- EXERCISE DETAILS -
Look through the records that follow. Copy every line containing the word "quick".

Collected data
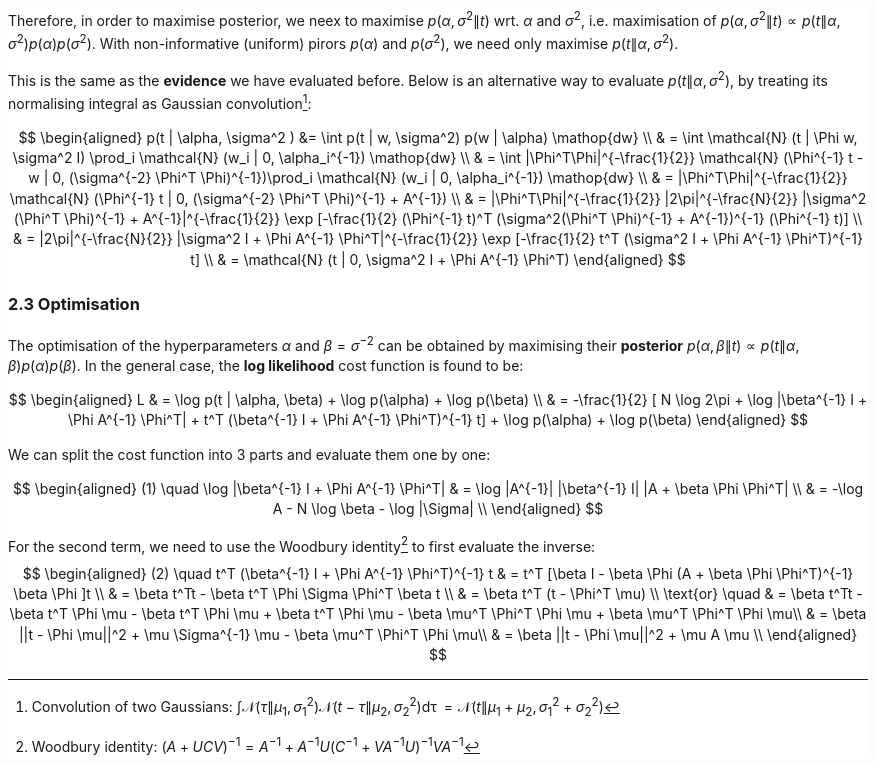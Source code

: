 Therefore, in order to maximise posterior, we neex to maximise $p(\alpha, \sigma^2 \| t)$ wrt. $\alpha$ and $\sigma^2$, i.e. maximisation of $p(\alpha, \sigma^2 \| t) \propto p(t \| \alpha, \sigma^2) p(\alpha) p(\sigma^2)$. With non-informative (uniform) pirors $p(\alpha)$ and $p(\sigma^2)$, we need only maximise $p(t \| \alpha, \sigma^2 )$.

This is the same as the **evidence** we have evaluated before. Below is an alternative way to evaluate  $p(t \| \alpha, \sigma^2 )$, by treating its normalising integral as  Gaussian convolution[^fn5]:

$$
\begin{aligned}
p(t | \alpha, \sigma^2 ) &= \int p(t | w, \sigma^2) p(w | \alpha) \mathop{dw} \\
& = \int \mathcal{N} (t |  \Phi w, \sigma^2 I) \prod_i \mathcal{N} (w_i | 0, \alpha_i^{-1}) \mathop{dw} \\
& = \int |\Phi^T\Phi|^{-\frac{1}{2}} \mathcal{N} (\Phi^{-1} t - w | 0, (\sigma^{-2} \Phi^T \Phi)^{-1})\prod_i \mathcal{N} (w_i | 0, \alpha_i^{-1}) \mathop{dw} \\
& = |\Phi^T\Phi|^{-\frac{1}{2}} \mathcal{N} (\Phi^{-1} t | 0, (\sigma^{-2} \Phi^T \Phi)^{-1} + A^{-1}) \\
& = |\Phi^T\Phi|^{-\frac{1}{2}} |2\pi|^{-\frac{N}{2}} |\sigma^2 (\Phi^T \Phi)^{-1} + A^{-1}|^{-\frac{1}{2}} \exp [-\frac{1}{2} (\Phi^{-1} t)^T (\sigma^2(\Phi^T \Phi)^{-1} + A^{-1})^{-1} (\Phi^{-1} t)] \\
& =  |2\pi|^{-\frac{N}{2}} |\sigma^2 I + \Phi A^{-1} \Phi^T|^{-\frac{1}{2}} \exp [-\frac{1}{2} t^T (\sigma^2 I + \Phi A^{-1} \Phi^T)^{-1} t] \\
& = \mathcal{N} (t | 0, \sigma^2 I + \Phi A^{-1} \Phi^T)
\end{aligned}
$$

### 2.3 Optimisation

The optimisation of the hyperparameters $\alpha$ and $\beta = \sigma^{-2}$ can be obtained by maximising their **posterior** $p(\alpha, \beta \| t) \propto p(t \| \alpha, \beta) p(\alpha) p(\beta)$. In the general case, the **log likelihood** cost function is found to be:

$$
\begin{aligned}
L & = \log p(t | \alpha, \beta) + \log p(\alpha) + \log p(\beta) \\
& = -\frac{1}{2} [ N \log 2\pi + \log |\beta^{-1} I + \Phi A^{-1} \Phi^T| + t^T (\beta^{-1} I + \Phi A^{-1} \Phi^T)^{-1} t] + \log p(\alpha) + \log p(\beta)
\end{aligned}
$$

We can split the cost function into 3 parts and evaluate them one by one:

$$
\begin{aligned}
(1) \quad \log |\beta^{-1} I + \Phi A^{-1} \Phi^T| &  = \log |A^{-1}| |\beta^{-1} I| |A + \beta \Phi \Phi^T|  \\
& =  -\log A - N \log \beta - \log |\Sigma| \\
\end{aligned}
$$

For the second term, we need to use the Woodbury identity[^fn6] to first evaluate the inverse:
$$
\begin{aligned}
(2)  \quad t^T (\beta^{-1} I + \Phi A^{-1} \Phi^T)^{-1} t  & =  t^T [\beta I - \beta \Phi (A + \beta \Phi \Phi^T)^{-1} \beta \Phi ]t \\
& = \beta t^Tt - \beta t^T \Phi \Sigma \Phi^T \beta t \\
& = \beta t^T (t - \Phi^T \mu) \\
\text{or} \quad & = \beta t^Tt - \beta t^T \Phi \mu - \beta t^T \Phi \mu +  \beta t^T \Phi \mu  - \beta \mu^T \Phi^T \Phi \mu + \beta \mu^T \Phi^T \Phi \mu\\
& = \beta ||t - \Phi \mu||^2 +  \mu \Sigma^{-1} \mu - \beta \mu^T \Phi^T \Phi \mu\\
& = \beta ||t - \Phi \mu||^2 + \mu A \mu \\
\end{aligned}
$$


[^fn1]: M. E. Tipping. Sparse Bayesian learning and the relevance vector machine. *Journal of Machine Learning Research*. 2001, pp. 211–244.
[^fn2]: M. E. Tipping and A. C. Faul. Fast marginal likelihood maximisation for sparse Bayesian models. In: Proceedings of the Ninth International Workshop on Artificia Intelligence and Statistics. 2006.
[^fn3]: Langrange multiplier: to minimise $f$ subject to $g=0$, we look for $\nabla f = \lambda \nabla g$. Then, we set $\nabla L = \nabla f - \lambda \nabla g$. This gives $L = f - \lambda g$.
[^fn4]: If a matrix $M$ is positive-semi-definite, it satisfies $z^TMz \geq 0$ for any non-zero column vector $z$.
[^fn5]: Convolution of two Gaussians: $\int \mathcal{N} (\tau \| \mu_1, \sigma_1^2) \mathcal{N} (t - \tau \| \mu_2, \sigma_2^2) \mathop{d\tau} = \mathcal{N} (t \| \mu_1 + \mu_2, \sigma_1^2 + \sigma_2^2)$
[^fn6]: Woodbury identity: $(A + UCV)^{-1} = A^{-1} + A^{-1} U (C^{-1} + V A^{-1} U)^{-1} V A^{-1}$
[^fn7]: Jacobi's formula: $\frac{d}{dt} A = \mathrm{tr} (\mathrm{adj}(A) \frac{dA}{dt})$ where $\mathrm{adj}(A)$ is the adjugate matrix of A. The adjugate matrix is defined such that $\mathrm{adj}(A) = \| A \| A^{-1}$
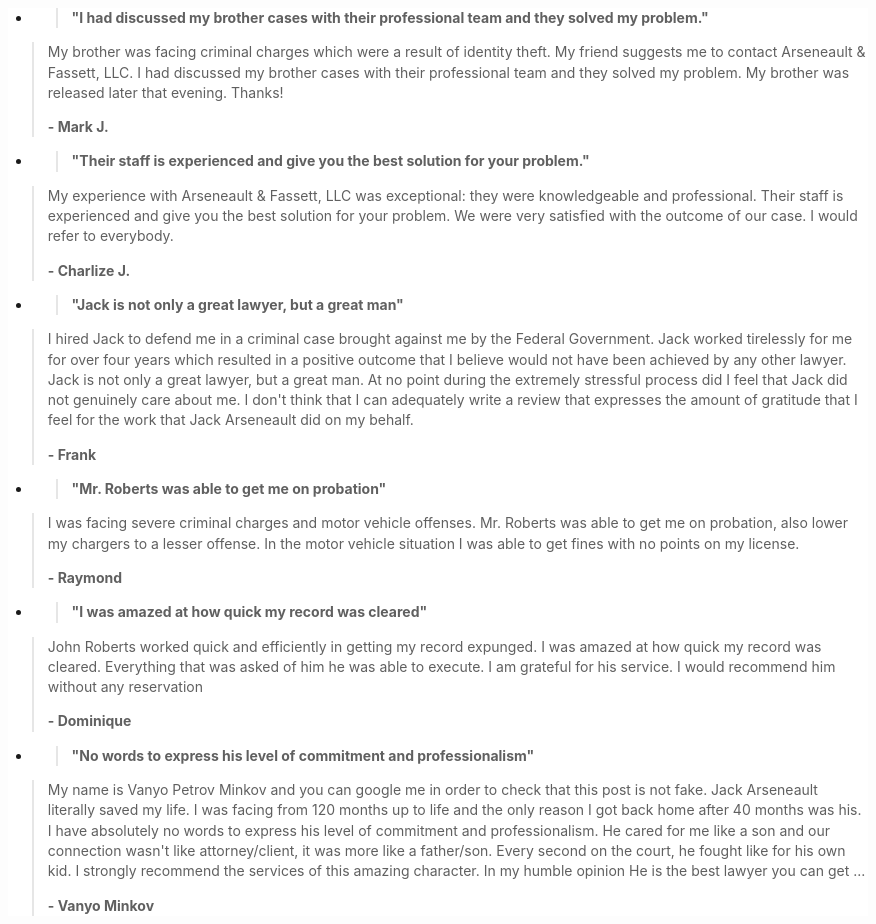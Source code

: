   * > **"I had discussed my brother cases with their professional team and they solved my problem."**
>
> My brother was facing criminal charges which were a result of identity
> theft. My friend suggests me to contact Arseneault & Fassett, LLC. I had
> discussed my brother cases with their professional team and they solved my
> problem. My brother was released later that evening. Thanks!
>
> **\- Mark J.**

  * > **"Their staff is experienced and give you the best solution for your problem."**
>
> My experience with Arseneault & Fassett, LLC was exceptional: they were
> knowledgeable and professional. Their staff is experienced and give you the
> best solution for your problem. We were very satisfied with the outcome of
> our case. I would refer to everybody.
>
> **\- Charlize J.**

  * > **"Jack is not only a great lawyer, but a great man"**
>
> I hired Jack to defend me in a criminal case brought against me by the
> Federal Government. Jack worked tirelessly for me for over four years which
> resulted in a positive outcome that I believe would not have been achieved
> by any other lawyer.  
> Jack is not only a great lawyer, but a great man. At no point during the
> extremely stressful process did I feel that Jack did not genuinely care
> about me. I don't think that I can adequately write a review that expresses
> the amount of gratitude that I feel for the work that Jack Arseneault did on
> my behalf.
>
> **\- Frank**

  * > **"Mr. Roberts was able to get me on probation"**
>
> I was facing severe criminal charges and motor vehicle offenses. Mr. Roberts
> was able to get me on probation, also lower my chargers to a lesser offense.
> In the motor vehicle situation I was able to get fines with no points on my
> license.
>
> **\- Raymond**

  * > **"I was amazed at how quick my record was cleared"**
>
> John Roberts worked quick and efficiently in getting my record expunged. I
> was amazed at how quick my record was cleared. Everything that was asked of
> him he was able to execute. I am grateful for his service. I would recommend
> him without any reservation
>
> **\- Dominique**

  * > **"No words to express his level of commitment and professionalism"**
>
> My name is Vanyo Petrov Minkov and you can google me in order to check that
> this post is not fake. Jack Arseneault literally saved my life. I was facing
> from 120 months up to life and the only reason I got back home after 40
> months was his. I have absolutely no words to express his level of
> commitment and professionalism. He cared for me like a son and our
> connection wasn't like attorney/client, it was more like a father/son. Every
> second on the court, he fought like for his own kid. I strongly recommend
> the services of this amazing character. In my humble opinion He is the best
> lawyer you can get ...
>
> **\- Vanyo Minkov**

---

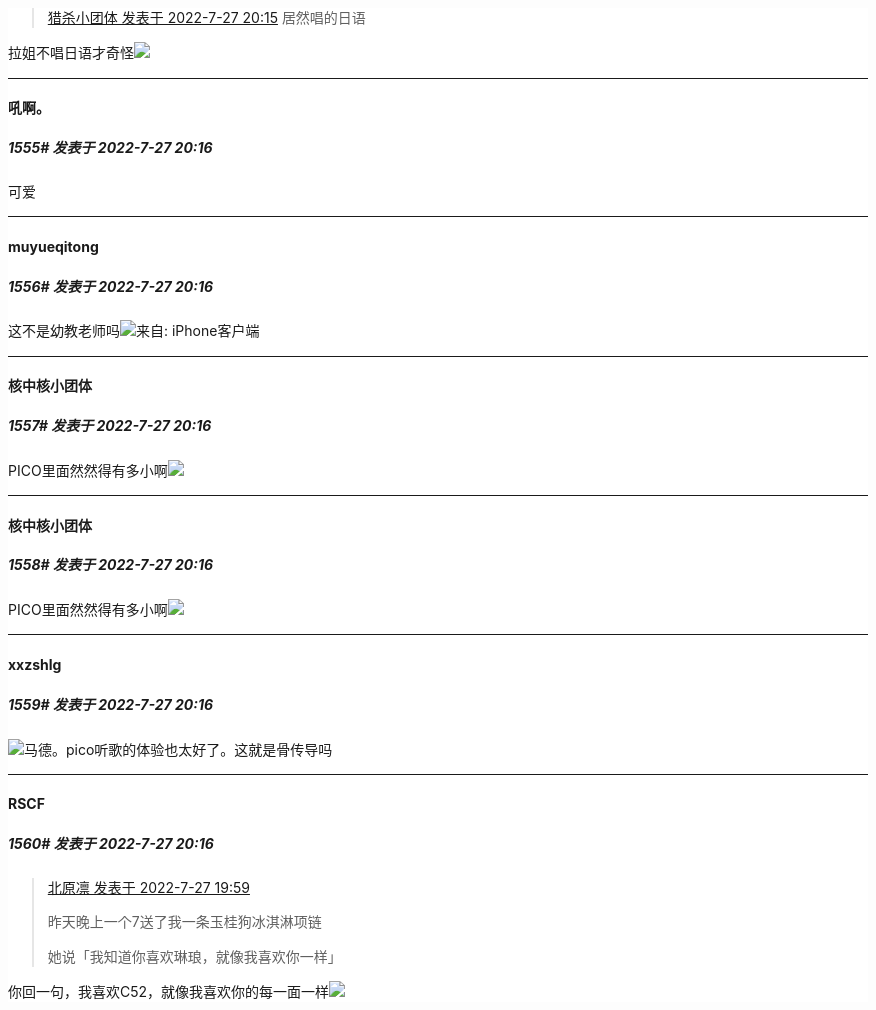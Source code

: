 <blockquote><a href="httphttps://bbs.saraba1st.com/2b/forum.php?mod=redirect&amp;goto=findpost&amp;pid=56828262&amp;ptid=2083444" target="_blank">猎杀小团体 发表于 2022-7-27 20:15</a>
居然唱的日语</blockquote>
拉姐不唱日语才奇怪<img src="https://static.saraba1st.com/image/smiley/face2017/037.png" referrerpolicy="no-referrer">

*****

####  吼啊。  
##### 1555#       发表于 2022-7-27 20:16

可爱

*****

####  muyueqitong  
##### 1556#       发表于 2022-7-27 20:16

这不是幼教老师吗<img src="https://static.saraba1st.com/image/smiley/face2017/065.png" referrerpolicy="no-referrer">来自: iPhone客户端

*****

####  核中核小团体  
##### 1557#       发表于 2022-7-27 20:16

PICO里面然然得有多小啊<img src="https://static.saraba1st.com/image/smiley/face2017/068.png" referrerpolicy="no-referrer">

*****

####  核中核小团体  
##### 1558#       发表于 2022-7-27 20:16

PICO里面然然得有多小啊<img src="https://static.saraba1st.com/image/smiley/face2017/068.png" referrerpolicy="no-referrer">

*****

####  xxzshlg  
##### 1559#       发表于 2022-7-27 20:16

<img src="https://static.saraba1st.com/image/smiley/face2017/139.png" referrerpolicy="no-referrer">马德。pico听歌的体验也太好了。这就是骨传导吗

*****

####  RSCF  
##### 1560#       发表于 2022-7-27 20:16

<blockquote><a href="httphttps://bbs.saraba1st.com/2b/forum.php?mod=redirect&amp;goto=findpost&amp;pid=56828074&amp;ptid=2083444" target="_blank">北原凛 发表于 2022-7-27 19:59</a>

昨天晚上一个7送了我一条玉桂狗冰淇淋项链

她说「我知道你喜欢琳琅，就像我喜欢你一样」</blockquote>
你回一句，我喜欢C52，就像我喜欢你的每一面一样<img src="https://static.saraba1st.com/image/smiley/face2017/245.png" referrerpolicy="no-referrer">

- EXERCISE SOLUTION -
  * > **"I was amazed at how quick my record was cleared"**
> John Roberts worked quick and efficiently in getting my record expunged. I
> was amazed at how quick my record was cleared. Everything that was asked of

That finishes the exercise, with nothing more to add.